The pulsed fast neutron analysis (PFNA) cargo inspection system (CIS) uses a nanosecond pulsed beam of fast neutrons to interrogate the contents of small volume elements -- voxels -- of a cargo container or truck. A color display shows the three-dimensional location of suspected contraband, such as drugs or explosives. The neutrons interact with the elemental contents of each vowel, and gamma rays characteristic of the elements are collected in an array of detectors. The elemental signals and their ratios give unique signatures for drugs and other contraband. From the time of arrival of the gamma rays, the position of the vowel within the truck is determined. The PFNA CIS is designed to scan five or more trucks per hour. The operator interface has been designed to assist in the rapid identification of drugs, explosives or other contraband.
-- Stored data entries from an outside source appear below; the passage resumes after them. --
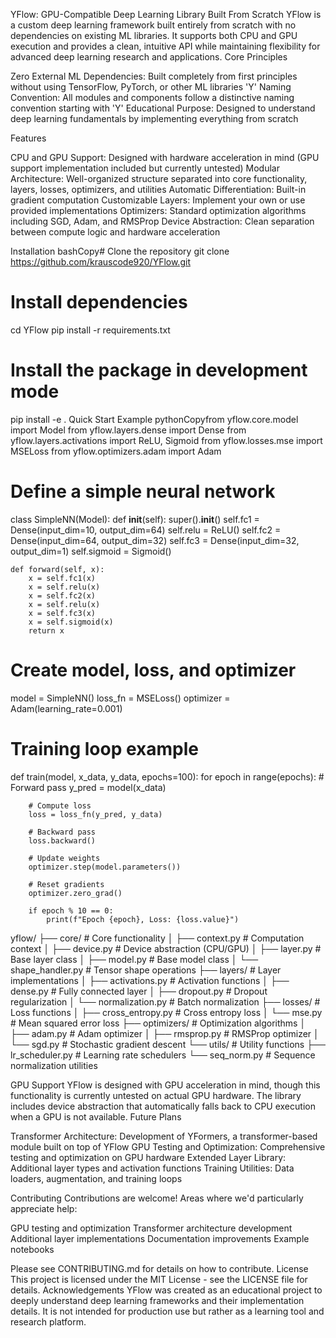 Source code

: YFlow: GPU-Compatible Deep Learning Library Built From Scratch
YFlow is a custom deep learning framework built entirely from scratch with no dependencies on existing ML libraries. It supports both CPU and GPU execution and provides a clean, intuitive API while maintaining flexibility for advanced deep learning research and applications.
Core Principles

Zero External ML Dependencies: Built completely from first principles without using TensorFlow, PyTorch, or other ML libraries
'Y' Naming Convention: All modules and components follow a distinctive naming convention starting with 'Y'
Educational Purpose: Designed to understand deep learning fundamentals by implementing everything from scratch

Features

CPU and GPU Support: Designed with hardware acceleration in mind (GPU support implementation included but currently untested)
Modular Architecture: Well-organized structure separated into core functionality, layers, losses, optimizers, and utilities
Automatic Differentiation: Built-in gradient computation
Customizable Layers: Implement your own or use provided implementations
Optimizers: Standard optimization algorithms including SGD, Adam, and RMSProp
Device Abstraction: Clean separation between compute logic and hardware acceleration

Installation
bashCopy# Clone the repository
git clone https://github.com/krauscode920/YFlow.git

# Install dependencies
cd YFlow
pip install -r requirements.txt

# Install the package in development mode
pip install -e .
Quick Start Example
pythonCopyfrom yflow.core.model import Model
from yflow.layers.dense import Dense
from yflow.layers.activations import ReLU, Sigmoid
from yflow.losses.mse import MSELoss
from yflow.optimizers.adam import Adam

# Define a simple neural network
class SimpleNN(Model):
    def __init__(self):
        super().__init__()
        self.fc1 = Dense(input_dim=10, output_dim=64)
        self.relu = ReLU()
        self.fc2 = Dense(input_dim=64, output_dim=32)
        self.fc3 = Dense(input_dim=32, output_dim=1)
        self.sigmoid = Sigmoid()
        
    def forward(self, x):
        x = self.fc1(x)
        x = self.relu(x)
        x = self.fc2(x)
        x = self.relu(x)
        x = self.fc3(x)
        x = self.sigmoid(x)
        return x

# Create model, loss, and optimizer
model = SimpleNN()
loss_fn = MSELoss()
optimizer = Adam(learning_rate=0.001)

# Training loop example
def train(model, x_data, y_data, epochs=100):
    for epoch in range(epochs):
        # Forward pass
        y_pred = model(x_data)
        
        # Compute loss
        loss = loss_fn(y_pred, y_data)
        
        # Backward pass
        loss.backward()
        
        # Update weights
        optimizer.step(model.parameters())
        
        # Reset gradients
        optimizer.zero_grad()
        
        if epoch % 10 == 0:
            print(f"Epoch {epoch}, Loss: {loss.value}")




yflow/
├── core/               # Core functionality
│   ├── context.py      # Computation context
│   ├── device.py       # Device abstraction (CPU/GPU)
│   ├── layer.py        # Base layer class
│   ├── model.py        # Base model class
│   └── shape_handler.py # Tensor shape operations
├── layers/             # Layer implementations
│   ├── activations.py  # Activation functions
│   ├── dense.py        # Fully connected layer
│   ├── dropout.py      # Dropout regularization
│   └── normalization.py # Batch normalization
├── losses/             # Loss functions
│   ├── cross_entropy.py # Cross entropy loss
│   └── mse.py          # Mean squared error loss
├── optimizers/         # Optimization algorithms
│   ├── adam.py         # Adam optimizer
│   ├── rmsprop.py      # RMSProp optimizer
│   └── sgd.py          # Stochastic gradient descent
└── utils/              # Utility functions
    ├── lr_scheduler.py # Learning rate schedulers
    └── seq_norm.py     # Sequence normalization utilities




GPU Support
YFlow is designed with GPU acceleration in mind, though this functionality is currently untested on actual GPU hardware. The library includes device abstraction that automatically falls back to CPU execution when a GPU is not available.
Future Plans

Transformer Architecture: Development of YFormers, a transformer-based module built on top of YFlow
GPU Testing and Optimization: Comprehensive testing and optimization on GPU hardware
Extended Layer Library: Additional layer types and activation functions
Training Utilities: Data loaders, augmentation, and training loops

Contributing
Contributions are welcome! Areas where we'd particularly appreciate help:

GPU testing and optimization
Transformer architecture development
Additional layer implementations
Documentation improvements
Example notebooks

Please see CONTRIBUTING.md for details on how to contribute.
License
This project is licensed under the MIT License - see the LICENSE file for details.
Acknowledgements
YFlow was created as an educational project to deeply understand deep learning frameworks and their implementation details. It is not intended for production use but rather as a learning tool and research platform.

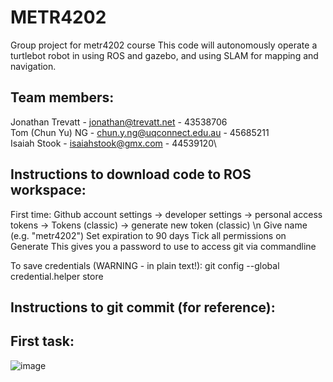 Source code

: # METR4202
Group project for metr4202 course
This code will autonomously operate a turtlebot robot in using ROS and gazebo, and using SLAM for mapping and navigation.

Team members:
--------------
Jonathan Trevatt - jonathan@trevatt.net - 43538706\
Tom (Chun Yu) NG - chun.y.ng@uqconnect.edu.au - 45685211\
Isaiah Stook - isaiahstook@gmx.com - 44539120\


Instructions to download code to ROS workspace:
------------------
First time:
Github account settings -> developer settings -> personal access tokens -> Tokens (classic) -> generate new token (classic) \n
Give name (e.g. "metr4202")
Set expiration to 90 days
Tick all permissions on
Generate
This gives you a password to use to access git via commandline

To save credentials (WARNING - in plain text!): git config --global credential.helper store

Instructions to git commit (for reference):
----------------------

First task:
------------------
![image](https://github.com/Darkspore52/METR4202/assets/53199626/2ed54762-153d-4e1a-82b4-4402c19c313a)
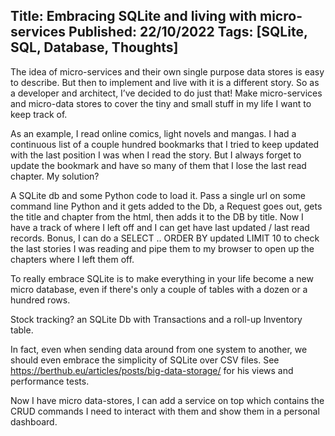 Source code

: Title: Embracing SQLite and living with micro-services
Published: 22/10/2022
Tags: [SQLite, SQL, Database, Thoughts] 
---

The idea of micro-services and their own single purpose data stores is easy to describe. But then to implement and live with it is a different story. So as a developer and architect, I’ve decided to do just that! Make micro-services and micro-data stores to cover the tiny and small stuff in my life I want to keep track of. 

As an example, I read online comics, light novels and mangas. I had a continuous list of a couple hundred bookmarks that I tried to keep updated with the last position I was when I read the story. But I always forget to update the bookmark and have so many of them that I lose the last read chapter. My solution? 

A SQLite db and some Python code to load it. Pass a single url on some command line Python and it gets added to the Db, a Request goes out, gets the title and chapter from the html, then adds it to the DB by title. Now I have a track of where I left off and I can get have last updated / last read records. Bonus, I can do a SELECT .. ORDER BY updated LIMIT 10 to check the last stories I was reading and pipe them to my browser to open up the chapters where I left them off.

To really embrace SQLite is to make everything in your life become a new micro database, even if there's only a couple of tables with a dozen or a hundred rows.

Stock tracking? an SQLite Db with Transactions and a roll-up Inventory table.

In fact, even when sending data around from one system to another, we should even embrace the simplicity of SQLite over CSV files. See https://berthub.eu/articles/posts/big-data-storage/ for his views and performance tests.

Now I have micro data-stores, I can add a service on top which contains the CRUD commands I need to interact with them and show them in a personal dashboard. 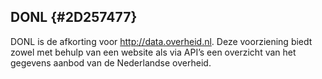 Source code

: ## DONL {#2D257477}
DONL is de afkorting voor <a href='http://data.overheid.nl' target='_blank'>http://data.overheid.nl</a>. Deze voorziening biedt zowel met behulp van een website als via API’s een overzicht van het gegevens aanbod van de Nederlandse overheid.
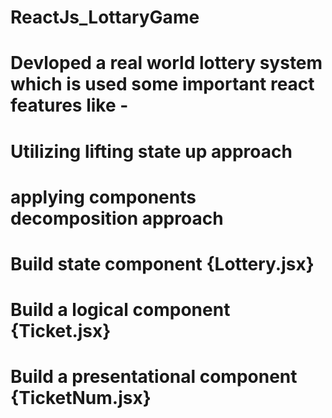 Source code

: # ReactJs_LottaryGame
# Devloped a real world lottery system which is used some important react features like -
# Utilizing lifting state up approach 
# applying components decomposition approach 
# Build state component {Lottery.jsx}
# Build a logical component {Ticket.jsx}
# Build a presentational component {TicketNum.jsx}
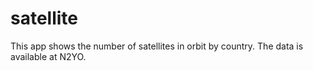 # satellite
This app shows the number of satellites in orbit by country. The data is available at N2YO.
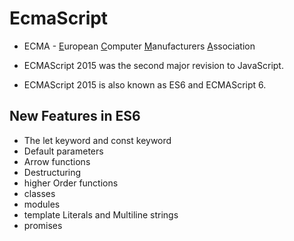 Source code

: # EcmaScript

- ECMA - [E]()uropean [C]()omputer [M]()anufacturers [A]()ssociation

- ECMAScript 2015 was the second major revision to JavaScript.

- ECMAScript 2015 is also known as ES6 and ECMAScript 6.

## New Features in ES6
- The let keyword and const keyword
- Default parameters
- Arrow functions
- Destructuring
- higher Order functions
- classes
- modules
- template Literals and Multiline strings
- promises
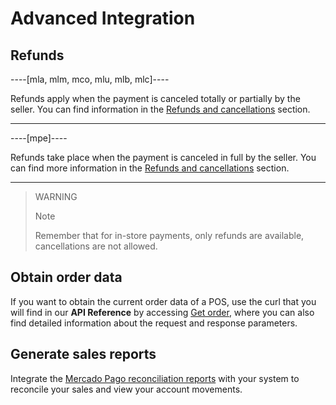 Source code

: # Advanced Integration

## Refunds

----[mla, mlm, mco, mlu, mlb, mlc]----

Refunds apply when the payment is canceled totally or partially by the seller. You can find information in the [Refunds and cancellations](/developers/en/docs/qr-code/additional-content/cancellations-and-refunds) section.

------------

----[mpe]----

Refunds take place when the payment is canceled in full by the seller. You can find more information in the [Refunds and cancellations](/developers/en/docs/qr-code/additional-content/cancellations-and-refunds) section.

------------
> WARNING
>
> Note
>
> Remember that for in-store payments, only refunds are available, cancellations are not allowed.

## Obtain order data

If you want to obtain the current order data of a POS, use the curl that you will find in our **API Reference** by accessing [Get order](/developers/en/reference/instore_orders_v2/_instore_qr_seller_collectors_user_id_pos_external_pos_id_orders/get), where you can also find detailed information about the request and response parameters.

## Generate sales reports

Integrate the [Mercado Pago reconciliation reports](/developers/en/guides/additional-content/reports/general-considerations/reconciliation-reports) with your system to reconcile your sales and view your account movements.
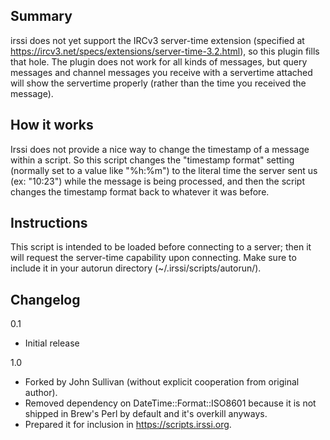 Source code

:Summary
-------

irssi does not yet support the IRCv3 server-time extension (specified at
https://ircv3.net/specs/extensions/server-time-3.2.html), so this plugin fills
that hole. The plugin does not work for all kinds of messages, but query
messages and channel messages you receive with a servertime attached will show
the servertime properly (rather than the time you received the message).

How it works
------------

Irssi does not provide a nice way to change the timestamp of a message within
a script. So this script changes the "timestamp format" setting (normally set
to a value like "%h:%m") to the literal time the server sent us (ex: "10:23")
while the message is being processed, and then the script changes the
timestamp format back to whatever it was before.

Instructions
------------

This script is intended to be loaded before connecting to a server; then it
will request the server-time capability upon connecting. Make sure to include
it in your autorun directory (~/.irssi/scripts/autorun/).

Changelog
---------

0.1
  - Initial release

1.0
  - Forked by John Sullivan (without explicit cooperation from original
    author).
  - Removed dependency on DateTime::Format::ISO8601 because it is not shipped
    in Brew's Perl by default and it's overkill anyways.
  - Prepared it for inclusion in https://scripts.irssi.org.
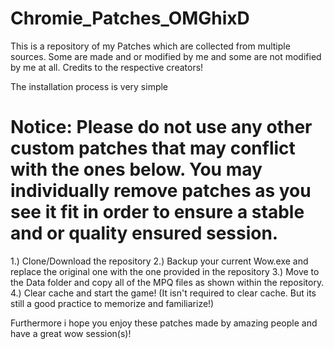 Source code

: # Chromie_Patches_OMGhixD
This is a repository of my Patches which are collected from multiple sources. Some are made and or modified by me and some are not modified by me at all. Credits to the respective creators!

The installation process is very simple

# Notice: Please do not use any other custom patches that may conflict with the ones below. You may individually remove patches as you see it fit in order to ensure a stable and or quality ensured session.

1.) Clone/Download the repository
2.) Backup your current Wow.exe and replace the original one with the one provided in the repository
3.) Move to the Data folder and copy all of the MPQ files as shown within the repository.
4.) Clear cache and start the game! (It isn't required to clear cache. But its still a good practice to memorize and familiarize!)

Furthermore i hope you enjoy these patches made by amazing people and have a great wow session(s)!
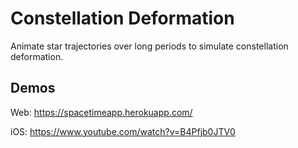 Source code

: # Constellation Deformation

Animate star trajectories over long periods to simulate
constellation deformation.

## Demos

Web: https://spacetimeapp.herokuapp.com/

iOS: https://www.youtube.com/watch?v=B4Pfjb0JTV0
This paper describes the system and the tests for drugs and explosives that have been carried out during the past year. These tests were aimed at exploring the envelope of performance of the system.

Paper Details

Date Published: 6 February 1997
PDF: 9 pages
Proc. SPIE 2936, Physics-Based Technologies for the Detection of Contraband, (6 February 1997); doi: 10.1117/12.266257
Show Author Affiliations
Douglas R. Brown, Science Applications International Corp. (United States)
Allison Coates, Science Applications International Corp. (United States)
Stelly N. Kuo, Science Applications International Corp. (United States)
Robert Loveman, Science Applications International Corp. (United States)
Ed Pentaleri, Science Applications International Corp. (United States)
Joel C. Rynes, Science Applications International Corp. (United States)


Published in SPIE Proceedings Vol. 2936:
Physics-Based Technologies for the Detection of Contraband
Lyle O. Malotky; John J. Pennella, Editor(s)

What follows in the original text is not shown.